> _PROBLEM STATEMENT_
The required output is the line containing "and [Creating Landing" followed by each line through the end of the data below, repeated exactly and with nothing added.
§
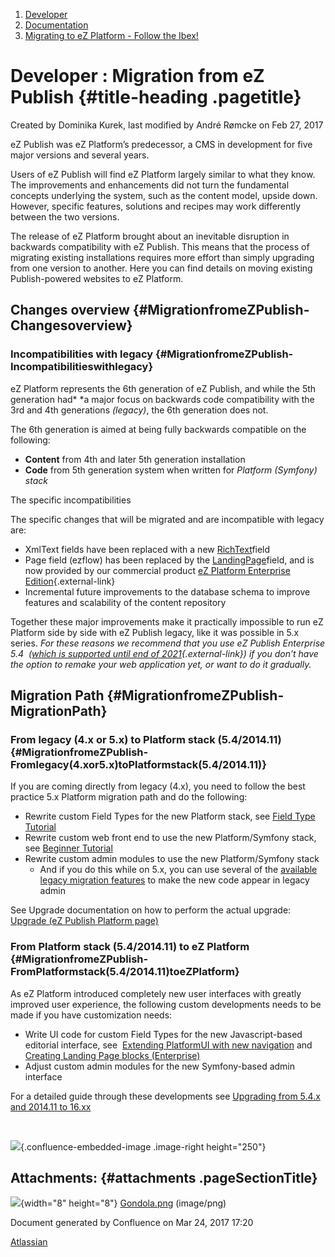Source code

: 1.  <span>[Developer](index.html)</span>
2.  <span>[Documentation](Documentation_31429504.html)</span>
3.  <span>[Migrating to eZ Platform - Follow the
    Ibex!](31429532.html)</span>

<span id="title-text"> Developer : Migration from eZ Publish </span> {#title-heading .pagetitle}
====================================================================

Created by <span class="author"> Dominika Kurek</span>, last modified by
<span class="editor"> André Rømcke</span> on Feb 27, 2017

eZ Publish was eZ Platform’s predecessor, a CMS in development for five
major versions and several years.

Users of eZ Publish will find eZ Platform largely similar to what they
know. The improvements and enhancements did not turn the fundamental
concepts underlying the system, such as the content model, upside down.
However, specific features, solutions and recipes may work differently
between the two versions.

The release of eZ Platform brought about an inevitable disruption in
backwards compatibility with eZ Publish. This means that the process of
migrating existing installations requires more effort than simply
upgrading from one version to another. Here you can find details on
moving existing Publish-powered websites to eZ Platform.

Changes overview {#MigrationfromeZPublish-Changesoverview}
----------------

### Incompatibilities with legacy {#MigrationfromeZPublish-Incompatibilitieswithlegacy}

eZ Platform represents the 6th generation of eZ Publish, and while the
5th generation had* *a major focus on backwards code compatibility with
the 3rd and 4th generations *(legacy)*, the 6th generation does not.

The 6th generation is aimed at being fully backwards compatible on the
following:

-   **Content** from 4th and later 5th generation installation
-   **Code** from 5th generation system when written for
    *Platform (Symfony) stack*

The specific incompatibilities

<span
class="aui-icon aui-icon-small aui-iconfont-info confluence-information-macro-icon"></span>
The specific changes that will be migrated and are incompatible with
legacy are: 

-   XmlText fields have been replaced with a new [<span
    class="confluence-link">RichText</span>](RichText-Field-Type_31430537.html)field
-   Page field (ezflow) has been replaced by the [<span
    class="confluence-link">LandingPage</span>](31430521.html)field, and
    is now provided by our commercial product [eZ Platform Enterprise
    Edition](http://ezstudio.com/){.external-link}
-   Incremental future improvements to the database schema to improve
    features and scalability of the content repository 

Together these major improvements make it practically impossible to run
eZ Platform side by side with eZ Publish legacy, like it was possible in
5.x series. *For these reasons we recommend that you use eZ Publish
Enterprise 5.4  ([which is supported until end of
2021](https://support.ez.no/Public/Service-Life){.external-link}) if you
don’t have the option to remake your web application yet, or want to do
it gradually.*

Migration Path {#MigrationfromeZPublish-MigrationPath}
--------------

### From legacy (4.x or 5.x) to Platform stack (5.4/2014.11) {#MigrationfromeZPublish-Fromlegacy(4.xor5.x)toPlatformstack(5.4/2014.11)}

If you are coming directly from legacy (4.x), you need to follow the
best practice 5.x Platform migration path and do the following:

-   Rewrite custom Field Types for the new Platform stack, see <span
    class="confluence-link">[Field Type
    Tutorial](Creating-a-Tweet-Field-Type_31429766.html)</span>
-   Rewrite custom web front end to use the new Platform/Symfony stack,
    see <span class="confluence-link">[Beginner
    Tutorial](Building-a-Bicycle-Route-Tracker-in-eZ-Platform_31431606.html)</span>
-   Rewrite custom admin modules to use the new Platform/Symfony stack
    -   And if you do this while on 5.x, you can use several of the
        [available legacy migration
        features](https://doc.ez.no/display/EZP/Legacy+code+and+features)
        to make the new code appear in legacy admin

See Upgrade documentation on how to perform the actual upgrade: [Upgrade
(eZ Publish Platform page)](https://doc.ez.no/display/EZP/Upgrade)

### From Platform stack (5.4/2014.11) to eZ Platform {#MigrationfromeZPublish-FromPlatformstack(5.4/2014.11)toeZPlatform}

As eZ Platform introduced completely new user interfaces with greatly
improved user experience, the following custom developments needs to be
made if you have customization needs:

-   Write UI code for custom Field Types for the new Javascript-based
    editorial interface, see <span
    class="confluence-link"> </span>[Extending PlatformUI with new
    navigation](Extending-PlatformUI-with-new-navigation_31430235.html)
    and [Creating Landing Page blocks (Enterprise)](31430614.html)
-   Adjust custom admin modules for the new Symfony-based admin
    interface

For a detailed guide through these developments see [Upgrading from
5.4.x and 2014.11 to
16.xx](Upgrading-from-5.4.x-and-2014.11-to-16.xx_31430322.html) 

 

<span
class="confluence-embedded-file-wrapper image-right-wrapper confluence-embedded-manual-size">![](attachments/31430320/31431651.png){.confluence-embedded-image
.image-right height="250"}</span>

Attachments: {#attachments .pageSectionTitle}
------------

![](images/icons/bullet_blue.gif){width="8" height="8"}
[Gondola.png](attachments/31430320/31431651.png) (image/png)  

Document generated by Confluence on Mar 24, 2017 17:20

[Atlassian](http://www.atlassian.com/)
§
> _FINISHED EXERCISE_
    and [Creating Landing Page blocks (Enterprise)](31430614.html)
-   Adjust custom admin modules for the new Symfony-based admin
    interface

For a detailed guide through these developments see [Upgrading from
5.4.x and 2014.11 to
16.xx](Upgrading-from-5.4.x-and-2014.11-to-16.xx_31430322.html) 

 

<span
class="confluence-embedded-file-wrapper image-right-wrapper confluence-embedded-manual-size">![](attachments/31430320/31431651.png){.confluence-embedded-image
.image-right height="250"}</span>

Attachments: {#attachments .pageSectionTitle}
------------

![](images/icons/bullet_blue.gif){width="8" height="8"}
[Gondola.png](attachments/31430320/31431651.png) (image/png)  

Document generated by Confluence on Mar 24, 2017 17:20

[Atlassian](http://www.atlassian.com/)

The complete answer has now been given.